Champeen                                   Charles Webb

Runner-up                                    Roger Thomas

Goat                                                Chris Broadbent

Best 1st Round                           Andrew Sugden*

Tim Sugden Tankard               Roger Thomas

Best 2nd Round                         Charles Kaye**

Nearest Pin 1st Round            Mark Wilcox

Nearest Pin 2nd Round          Mike Webb

Longest Drive 1st Round        Mike Webb

Longest Drive 2nd Round      Roger Thomas

Lost Ball Sweep                          Steve Sutcliffe (64)

Champion Sweep                      John Liddiment

Goat Sweep                                 Mark Wilcox

* Excluding Champion

** Excluding Runner-up 

Charles Webb won the 2010 Goldthorpe Salver by seven points - not the biggest margin of victory in the Salver's history, but possibly the most predictable sporting result since Shergar won the Derby. Roger Thomas won the Tim Sugden Trophy, and Chris Broadbent finished last to be crowned Goat.

Wednesday, September 15, 2010

After last year's successful change of venue, a party of six played at Penrith Golf Club.  Thankfully, the heavy rain on the journey up the M6 abated just as we arrived, and the round was played in decent - if windy - weather.


Balls were thrown in the air, with Wilcox, Sampson  (pictured) and Nicholson taking on Shires J, Webb M, and Kaye, in a two-to-count Stableford competition. The outcome was entirely predictable.

Webb (36), Shires (30), & Kaye (27), beat Wilcox (35), Sampson (26), & Nicholson (18) by 79 points to 68. (Approximate individual scores in brackets)
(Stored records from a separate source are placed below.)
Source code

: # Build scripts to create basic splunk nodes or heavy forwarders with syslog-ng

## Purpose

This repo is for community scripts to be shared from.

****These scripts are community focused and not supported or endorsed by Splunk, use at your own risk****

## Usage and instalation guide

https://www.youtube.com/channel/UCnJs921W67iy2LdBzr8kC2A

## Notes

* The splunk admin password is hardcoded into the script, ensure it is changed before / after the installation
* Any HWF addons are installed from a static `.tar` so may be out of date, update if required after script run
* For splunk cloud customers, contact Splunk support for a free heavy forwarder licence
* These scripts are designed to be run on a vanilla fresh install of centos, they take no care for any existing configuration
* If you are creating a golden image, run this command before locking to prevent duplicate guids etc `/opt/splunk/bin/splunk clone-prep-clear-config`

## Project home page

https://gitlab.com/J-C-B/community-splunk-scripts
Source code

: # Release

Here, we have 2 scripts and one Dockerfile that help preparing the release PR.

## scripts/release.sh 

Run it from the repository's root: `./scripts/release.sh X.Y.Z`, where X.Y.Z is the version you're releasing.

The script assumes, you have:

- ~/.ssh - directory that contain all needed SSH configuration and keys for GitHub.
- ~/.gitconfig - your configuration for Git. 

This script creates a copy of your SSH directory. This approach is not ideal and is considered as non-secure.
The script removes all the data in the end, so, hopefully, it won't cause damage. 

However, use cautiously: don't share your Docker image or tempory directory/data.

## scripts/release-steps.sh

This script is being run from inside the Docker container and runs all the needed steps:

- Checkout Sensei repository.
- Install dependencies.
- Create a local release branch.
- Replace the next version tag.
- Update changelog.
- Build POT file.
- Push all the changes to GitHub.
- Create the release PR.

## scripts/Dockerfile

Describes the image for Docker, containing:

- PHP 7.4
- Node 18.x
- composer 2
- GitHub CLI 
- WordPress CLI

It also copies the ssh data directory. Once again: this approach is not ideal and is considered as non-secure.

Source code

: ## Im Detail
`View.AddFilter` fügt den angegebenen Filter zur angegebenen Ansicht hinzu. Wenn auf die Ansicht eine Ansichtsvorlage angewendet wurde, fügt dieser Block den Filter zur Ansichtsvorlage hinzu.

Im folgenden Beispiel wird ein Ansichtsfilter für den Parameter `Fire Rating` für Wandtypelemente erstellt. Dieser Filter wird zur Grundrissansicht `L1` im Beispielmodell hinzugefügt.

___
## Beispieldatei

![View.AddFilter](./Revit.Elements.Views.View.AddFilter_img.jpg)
Penrith again proved a popular choice, though the presence of another visiting party - the Cumbrian Greenkeepers' Society - meant that we had to tee off earlier than we would have liked, without the amount of liquid refreshment to which Woodsome members are accustomed.


It also resulted in an early finish, necessitating a change of plan for our evening meal. In an effort to find somewhere closer to Silloth, Wilcox produced the 1993 edition of the Good Pub Guide - a typically well-meaning but foolish gesture.

After much discussion, we drove to Maryport, on the west coast of Cumbria, where we went into the first pub we came across.

Although Maryport itself had to little to recommend it, the Lifeboat Inn happily proved to be a fine choice, with huge portions at very reasonable prices. 

After a 20 minute journey on the coast road, we arrived at the Golf Hotel to find a visiting party from Scotland in OUR dining room. What's more they seemed to have formed the impression that they'd already booked it for the following night, which sent the Supremo to bed in a state of extreme agitation.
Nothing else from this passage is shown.